If the schizophrenia is severe and uncontrolled, you can do all the anxiety therapy you want, its probably not going to be effective. Is the depression due to the PTSD? Did they come from a similar trigger (i.e. seeing a closer relative pass away, so you have bereavement that persists into major depression, and PTSD)? What symptoms bother the client the most? In some cases you may need to convince them to pursue a different course than they originally came in asking for, but it still needs to be taken under consideration what symptoms they consider primary. For the bipolar case, the anger may be a result of mania, and would subside on its own when the bipolar is brought under control. Then again, maybe the bipolar diagnosis is sketchy, and someone had a bipolar label tacked on because they are "irritable" when there is no evidence that a manic episode has ever happened.

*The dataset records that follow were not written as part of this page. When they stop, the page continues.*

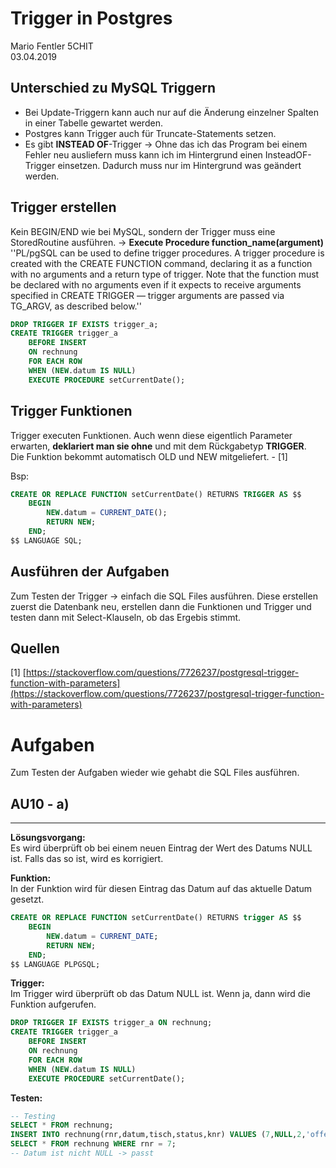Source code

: # Trigger in Postgres
Mario Fentler 5CHIT  
03.04.2019  

## Unterschied zu MySQL Triggern
- Bei Update-Triggern kann auch nur auf die Änderung einzelner Spalten in einer Tabelle gewartet werden.  
- Postgres kann Trigger auch für Truncate-Statements setzen.
- Es gibt __INSTEAD OF__-Trigger -> Ohne das ich das Program bei einem Fehler neu ausliefern muss kann ich im Hintergrund einen InsteadOF-Trigger einsetzen. Dadurch muss nur im Hintergrund was geändert werden.

## Trigger erstellen
Kein BEGIN/END wie bei MySQL, sondern der Trigger muss eine StoredRoutine ausführen. -> __Execute Procedure function_name(argument)__  
''PL/pgSQL can be used to define trigger procedures. A trigger procedure is created with the CREATE FUNCTION command, declaring it as a function with no arguments and a return type of trigger. Note that the function must be declared with no arguments even if it expects to receive arguments specified in CREATE TRIGGER — trigger arguments are passed via TG_ARGV, as described below.''

```SQL
DROP TRIGGER IF EXISTS trigger_a;
CREATE TRIGGER trigger_a
    BEFORE INSERT
    ON rechnung
    FOR EACH ROW
    WHEN (NEW.datum IS NULL)
    EXECUTE PROCEDURE setCurrentDate();
```

## Trigger Funktionen
Trigger executen Funktionen. Auch wenn diese eigentlich Parameter erwarten, __deklariert man sie ohne__ und mit dem Rückgabetyp __TRIGGER__.  
Die Funktion bekommt automatisch OLD und NEW mitgeliefert. - [1]

Bsp:  
```SQL
CREATE OR REPLACE FUNCTION setCurrentDate() RETURNS TRIGGER AS $$
    BEGIN
        NEW.datum = CURRENT_DATE();
        RETURN NEW;
    END;
$$ LANGUAGE SQL;
```

## Ausführen der Aufgaben
Zum Testen der Trigger -> einfach die SQL Files ausführen. Diese erstellen zuerst die Datenbank neu, erstellen dann die Funktionen und Trigger und testen dann mit Select-Klauseln, ob das Ergebis stimmt.

## Quellen
[1] [https://stackoverflow.com/questions/7726237/postgresql-trigger-function-with-parameters](https://stackoverflow.com/questions/7726237/postgresql-trigger-function-with-parameters)

# Aufgaben
Zum Testen der Aufgaben wieder wie gehabt die SQL Files ausführen.

## AU10 - a)
---
__Lösungsvorgang:__  
Es wird überprüft ob bei einem neuen Eintrag der Wert des Datums NULL ist. Falls das so ist, wird es korrigiert.

__Funktion:__  
In der Funktion wird für diesen Eintrag das Datum auf das aktuelle Datum gesetzt.
```sql
CREATE OR REPLACE FUNCTION setCurrentDate() RETURNS trigger AS $$
    BEGIN
        NEW.datum = CURRENT_DATE;
        RETURN NEW;
    END;
$$ LANGUAGE PLPGSQL;
```

__Trigger:__  
Im Trigger wird überprüft ob das Datum NULL ist. Wenn ja, dann wird die Funktion aufgerufen. 
```SQL
DROP TRIGGER IF EXISTS trigger_a ON rechnung;
CREATE TRIGGER trigger_a
    BEFORE INSERT
    ON rechnung
    FOR EACH ROW
    WHEN (NEW.datum IS NULL)
    EXECUTE PROCEDURE setCurrentDate();
```

__Testen:__  
```SQL
-- Testing
SELECT * FROM rechnung;
INSERT INTO rechnung(rnr,datum,tisch,status,knr) VALUES (7,NULL,2,'offen',1);
SELECT * FROM rechnung WHERE rnr = 7;
-- Datum ist nicht NULL -> passt
```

There's simply no way to look at a list of diagnoses and decide what to do, that's not how the process works.
 
I start with the Reason for Referall.....why are they here to see me, or at least what is the given reason they are here to see me? Many times the given reason isn't the actual reason, but you'll find out when you start to gather more information. Obviously any suicidal/homocidal issues take precedence, but other than that I'd speak to the person about their needs, concerns, etc.

My personal bias is against responding to a Dx, as they are pretty much only useful for insurance claims and paperwork. I like to talk to the person and go from there. Rarely will you address 'one' Dx, as they are layered and don't function independantly of one another.
 
Thanks.

Your replies have raised some great points.